South Africa is one of the most biodiverse countries in the world, according to the South African National Biodiversity Institute (SANBI), with some special and indigenous trees like the Yellowwood tree holding great importance and value to our country. Trees are not only beautiful and iconic but they improve our air quality, they provide humans and wildlife with resources such as food and shelter, they help to stabilize our soil to prevent soil erosion and they provide shade to both humans and wildlife. Trees are also valuable for natural medicines and play a role for traditional healers and ceremonies.
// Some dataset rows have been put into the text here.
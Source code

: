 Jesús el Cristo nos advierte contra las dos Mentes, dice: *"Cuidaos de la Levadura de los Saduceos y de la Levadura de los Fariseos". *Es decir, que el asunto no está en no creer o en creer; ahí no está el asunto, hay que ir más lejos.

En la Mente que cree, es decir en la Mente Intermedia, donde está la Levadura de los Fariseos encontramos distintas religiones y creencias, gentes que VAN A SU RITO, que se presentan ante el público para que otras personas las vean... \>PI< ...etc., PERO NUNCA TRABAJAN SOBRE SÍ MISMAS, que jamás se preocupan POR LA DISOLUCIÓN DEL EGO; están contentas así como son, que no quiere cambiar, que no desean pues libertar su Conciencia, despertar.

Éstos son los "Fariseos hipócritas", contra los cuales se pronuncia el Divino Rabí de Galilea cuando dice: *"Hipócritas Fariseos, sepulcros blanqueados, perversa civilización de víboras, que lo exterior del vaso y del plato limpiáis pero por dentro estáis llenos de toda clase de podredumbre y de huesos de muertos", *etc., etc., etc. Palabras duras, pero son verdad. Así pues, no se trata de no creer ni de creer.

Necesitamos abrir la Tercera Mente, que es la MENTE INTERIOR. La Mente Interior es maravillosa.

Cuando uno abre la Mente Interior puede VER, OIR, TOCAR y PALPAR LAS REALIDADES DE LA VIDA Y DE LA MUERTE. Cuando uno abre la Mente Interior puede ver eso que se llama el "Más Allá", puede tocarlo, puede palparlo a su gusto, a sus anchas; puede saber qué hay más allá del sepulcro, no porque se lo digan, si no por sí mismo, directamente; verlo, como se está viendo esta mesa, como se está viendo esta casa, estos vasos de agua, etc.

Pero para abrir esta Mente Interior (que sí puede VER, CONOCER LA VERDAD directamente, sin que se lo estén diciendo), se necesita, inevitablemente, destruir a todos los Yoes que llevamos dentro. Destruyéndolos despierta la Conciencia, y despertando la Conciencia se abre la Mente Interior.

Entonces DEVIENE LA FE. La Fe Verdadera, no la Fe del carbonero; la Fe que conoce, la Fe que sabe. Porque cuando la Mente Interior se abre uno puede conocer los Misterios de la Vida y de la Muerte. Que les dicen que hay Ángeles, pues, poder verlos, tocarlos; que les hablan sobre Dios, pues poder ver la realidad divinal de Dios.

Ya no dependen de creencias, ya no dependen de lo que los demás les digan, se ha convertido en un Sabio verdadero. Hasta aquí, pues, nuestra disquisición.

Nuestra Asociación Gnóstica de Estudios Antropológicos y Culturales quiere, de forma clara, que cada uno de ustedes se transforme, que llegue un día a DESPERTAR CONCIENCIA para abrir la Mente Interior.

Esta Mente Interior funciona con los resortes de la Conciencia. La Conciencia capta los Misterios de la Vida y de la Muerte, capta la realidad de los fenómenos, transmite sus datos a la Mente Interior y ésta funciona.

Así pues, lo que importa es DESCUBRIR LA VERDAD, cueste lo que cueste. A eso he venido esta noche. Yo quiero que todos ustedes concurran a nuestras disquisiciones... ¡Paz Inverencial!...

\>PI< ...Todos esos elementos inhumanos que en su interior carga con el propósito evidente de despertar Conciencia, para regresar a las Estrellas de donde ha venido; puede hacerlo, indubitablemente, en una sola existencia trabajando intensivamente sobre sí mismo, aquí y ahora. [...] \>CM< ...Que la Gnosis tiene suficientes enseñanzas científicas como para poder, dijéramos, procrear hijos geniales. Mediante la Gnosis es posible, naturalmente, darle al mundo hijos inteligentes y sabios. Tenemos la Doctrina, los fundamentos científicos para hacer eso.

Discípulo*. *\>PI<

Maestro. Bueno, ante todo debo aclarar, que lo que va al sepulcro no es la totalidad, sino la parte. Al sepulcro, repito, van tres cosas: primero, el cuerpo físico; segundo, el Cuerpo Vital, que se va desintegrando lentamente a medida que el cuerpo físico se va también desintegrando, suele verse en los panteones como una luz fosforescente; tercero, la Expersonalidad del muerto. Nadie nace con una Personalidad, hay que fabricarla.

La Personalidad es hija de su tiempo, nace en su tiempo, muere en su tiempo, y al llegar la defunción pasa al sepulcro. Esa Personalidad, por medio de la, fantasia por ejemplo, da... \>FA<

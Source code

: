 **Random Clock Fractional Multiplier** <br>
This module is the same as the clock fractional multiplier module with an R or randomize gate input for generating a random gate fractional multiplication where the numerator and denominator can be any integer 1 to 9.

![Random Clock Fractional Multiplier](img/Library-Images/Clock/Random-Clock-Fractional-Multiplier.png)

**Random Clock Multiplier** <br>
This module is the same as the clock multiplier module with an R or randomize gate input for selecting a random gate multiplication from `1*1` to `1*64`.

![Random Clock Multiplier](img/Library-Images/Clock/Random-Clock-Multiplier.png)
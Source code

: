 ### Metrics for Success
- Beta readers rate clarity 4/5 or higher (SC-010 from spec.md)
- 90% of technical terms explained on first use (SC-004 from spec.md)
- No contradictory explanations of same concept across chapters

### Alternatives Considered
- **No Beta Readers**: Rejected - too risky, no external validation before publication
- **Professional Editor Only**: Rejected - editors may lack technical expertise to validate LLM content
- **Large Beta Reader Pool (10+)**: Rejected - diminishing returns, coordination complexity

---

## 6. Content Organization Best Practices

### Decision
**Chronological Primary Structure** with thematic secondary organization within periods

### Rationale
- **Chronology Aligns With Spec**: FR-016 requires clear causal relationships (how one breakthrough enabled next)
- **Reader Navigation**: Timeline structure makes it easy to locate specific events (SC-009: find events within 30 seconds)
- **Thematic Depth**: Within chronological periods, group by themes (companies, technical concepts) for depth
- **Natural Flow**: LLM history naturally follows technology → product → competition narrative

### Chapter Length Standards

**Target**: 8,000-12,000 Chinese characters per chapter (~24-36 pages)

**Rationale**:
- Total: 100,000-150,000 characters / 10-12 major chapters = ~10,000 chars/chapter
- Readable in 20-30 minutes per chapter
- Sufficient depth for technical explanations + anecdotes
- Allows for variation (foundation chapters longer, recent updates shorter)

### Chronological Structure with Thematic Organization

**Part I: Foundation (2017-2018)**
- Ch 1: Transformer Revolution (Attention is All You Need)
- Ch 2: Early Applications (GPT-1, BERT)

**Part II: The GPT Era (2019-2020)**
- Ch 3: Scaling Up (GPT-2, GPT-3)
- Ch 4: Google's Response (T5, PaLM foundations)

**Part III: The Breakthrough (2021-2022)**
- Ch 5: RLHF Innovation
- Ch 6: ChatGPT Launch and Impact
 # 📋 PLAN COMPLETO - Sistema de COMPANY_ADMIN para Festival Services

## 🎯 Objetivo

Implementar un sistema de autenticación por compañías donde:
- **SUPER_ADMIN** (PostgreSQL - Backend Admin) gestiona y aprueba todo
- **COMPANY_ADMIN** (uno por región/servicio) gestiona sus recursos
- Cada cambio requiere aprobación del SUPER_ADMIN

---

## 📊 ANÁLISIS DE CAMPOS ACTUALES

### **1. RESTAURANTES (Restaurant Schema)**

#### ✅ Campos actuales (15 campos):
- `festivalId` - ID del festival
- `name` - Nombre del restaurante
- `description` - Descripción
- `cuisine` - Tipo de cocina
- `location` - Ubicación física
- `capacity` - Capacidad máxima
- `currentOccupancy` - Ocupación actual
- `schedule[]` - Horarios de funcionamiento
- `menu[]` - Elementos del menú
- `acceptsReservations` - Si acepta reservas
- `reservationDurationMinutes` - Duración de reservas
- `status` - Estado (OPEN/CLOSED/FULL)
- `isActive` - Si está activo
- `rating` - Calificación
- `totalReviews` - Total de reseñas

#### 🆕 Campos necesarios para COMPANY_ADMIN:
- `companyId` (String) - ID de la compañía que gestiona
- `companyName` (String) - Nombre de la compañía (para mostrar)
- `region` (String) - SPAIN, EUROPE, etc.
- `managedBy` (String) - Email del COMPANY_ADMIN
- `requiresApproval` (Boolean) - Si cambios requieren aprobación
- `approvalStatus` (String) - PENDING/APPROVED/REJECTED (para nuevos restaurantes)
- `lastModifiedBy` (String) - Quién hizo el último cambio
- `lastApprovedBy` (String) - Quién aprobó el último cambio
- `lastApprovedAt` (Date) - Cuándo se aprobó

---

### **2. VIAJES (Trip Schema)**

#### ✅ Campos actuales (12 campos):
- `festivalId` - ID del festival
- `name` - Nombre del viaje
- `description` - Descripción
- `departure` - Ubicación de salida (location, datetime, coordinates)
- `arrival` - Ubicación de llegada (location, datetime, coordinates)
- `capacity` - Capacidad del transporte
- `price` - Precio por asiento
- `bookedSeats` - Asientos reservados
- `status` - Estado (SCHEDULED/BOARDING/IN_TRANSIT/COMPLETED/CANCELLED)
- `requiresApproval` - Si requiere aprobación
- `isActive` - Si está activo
This Arbor Month, CTEET visited eight primary schools and two high schools in Cape Town. The outreach programme comprised of a mixture of classroom activities, presentations, tasks and planting. The primary schools were introduced to importance of trees illustrated by a fun story telling session, followed by an activity in which they were given leaves to write their Arbor pledges for their poster. This task gave them the freedom to come up with their own pledges, an important step in invoking conservation thinking in their young minds. The high schools were reminded about the importance of trees with an interactive discussion and presentation.

After the presentations and activities, the learners separated into groups and made their mark by planting their trees in their respective school grounds. The groups found this part very exciting as it creates a personal relationship between the learners and their tree allowing them to connect with nature and appreciate its value. Many of the learners enjoyed adding a personal touch to their trees by giving them names such as Koos, Genesis, Bob Marley and Bart Simpson!

Throughout the month of September, CTEET was able to plant over 35 trees thanks to support from Department of Agriculture, Forestry and Fisheries (DAFF) and of course the schools involved!